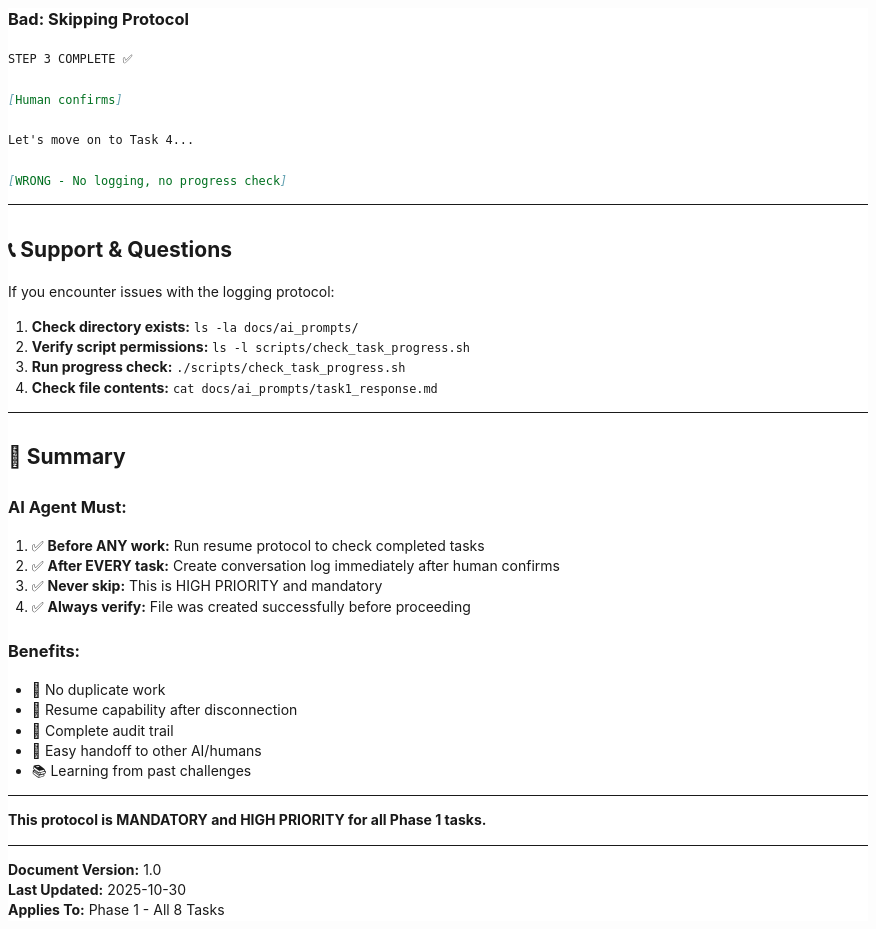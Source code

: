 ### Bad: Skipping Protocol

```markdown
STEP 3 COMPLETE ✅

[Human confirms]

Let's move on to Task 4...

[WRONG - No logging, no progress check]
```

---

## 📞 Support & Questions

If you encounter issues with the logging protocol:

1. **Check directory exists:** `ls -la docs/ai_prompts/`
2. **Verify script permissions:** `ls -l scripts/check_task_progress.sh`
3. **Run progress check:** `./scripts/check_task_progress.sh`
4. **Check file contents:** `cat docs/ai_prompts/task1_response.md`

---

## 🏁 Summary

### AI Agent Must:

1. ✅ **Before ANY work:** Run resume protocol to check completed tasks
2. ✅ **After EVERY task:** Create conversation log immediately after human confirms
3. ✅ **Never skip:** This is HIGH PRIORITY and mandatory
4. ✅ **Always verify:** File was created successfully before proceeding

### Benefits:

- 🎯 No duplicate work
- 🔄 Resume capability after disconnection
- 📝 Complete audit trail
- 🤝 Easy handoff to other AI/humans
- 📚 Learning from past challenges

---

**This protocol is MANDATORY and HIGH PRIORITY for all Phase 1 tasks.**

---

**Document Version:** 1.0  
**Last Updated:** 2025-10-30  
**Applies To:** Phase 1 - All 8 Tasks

--- Task directions ---
Repeat the entries above verbatim, but only from the line that has "2. **Verify script" down to the line that has "1. ✅ **Before", inclusive.

--- Answer box ---
2. **Verify script permissions:** `ls -l scripts/check_task_progress.sh`
3. **Run progress check:** `./scripts/check_task_progress.sh`
4. **Check file contents:** `cat docs/ai_prompts/task1_response.md`

---

## 🏁 Summary

### AI Agent Must:

1. ✅ **Before ANY work:** Run resume protocol to check completed tasks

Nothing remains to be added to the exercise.